#### EXERCISE PROMPT:
Retyping the data exactly is the task. Include every line.

:: PROVIDED ENTRIES ::

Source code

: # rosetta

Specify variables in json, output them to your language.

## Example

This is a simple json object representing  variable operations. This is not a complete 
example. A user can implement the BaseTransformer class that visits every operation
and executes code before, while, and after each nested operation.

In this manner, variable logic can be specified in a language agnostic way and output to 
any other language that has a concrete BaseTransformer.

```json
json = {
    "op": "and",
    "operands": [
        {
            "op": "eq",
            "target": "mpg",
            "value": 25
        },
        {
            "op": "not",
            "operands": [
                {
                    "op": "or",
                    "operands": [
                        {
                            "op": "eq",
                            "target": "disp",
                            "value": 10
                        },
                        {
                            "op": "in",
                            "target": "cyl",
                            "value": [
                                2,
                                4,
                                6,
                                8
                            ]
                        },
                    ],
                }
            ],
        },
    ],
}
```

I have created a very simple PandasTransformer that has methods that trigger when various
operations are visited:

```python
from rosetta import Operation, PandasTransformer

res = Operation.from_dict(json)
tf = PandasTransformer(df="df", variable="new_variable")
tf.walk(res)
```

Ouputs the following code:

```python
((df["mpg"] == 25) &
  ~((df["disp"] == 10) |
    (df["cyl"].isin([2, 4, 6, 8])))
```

:::

#### FINISHED EXERCISE:
Source code

: # rosetta

Specify variables in json, output them to your language.

## Example

This is a simple json object representing  variable operations. This is not a complete 
example. A user can implement the BaseTransformer class that visits every operation
and executes code before, while, and after each nested operation.

In this manner, variable logic can be specified in a language agnostic way and output to 
any other language that has a concrete BaseTransformer.

```json
json = {
    "op": "and",
    "operands": [
        {
            "op": "eq",
            "target": "mpg",
            "value": 25
        },
        {
            "op": "not",
            "operands": [
                {
                    "op": "or",
                    "operands": [
                        {
                            "op": "eq",
                            "target": "disp",
                            "value": 10
                        },
                        {
                            "op": "in",
                            "target": "cyl",
                            "value": [
                                2,
                                4,
                                6,
                                8
                            ]
                        },
                    ],
                }
            ],
        },
    ],
}
```

I have created a very simple PandasTransformer that has methods that trigger when various
operations are visited:

```python
from rosetta import Operation, PandasTransformer

res = Operation.from_dict(json)
tf = PandasTransformer(df="df", variable="new_variable")
tf.walk(res)
```

Ouputs the following code:

```python
((df["mpg"] == 25) &
  ~((df["disp"] == 10) |
    (df["cyl"].isin([2, 4, 6, 8])))
```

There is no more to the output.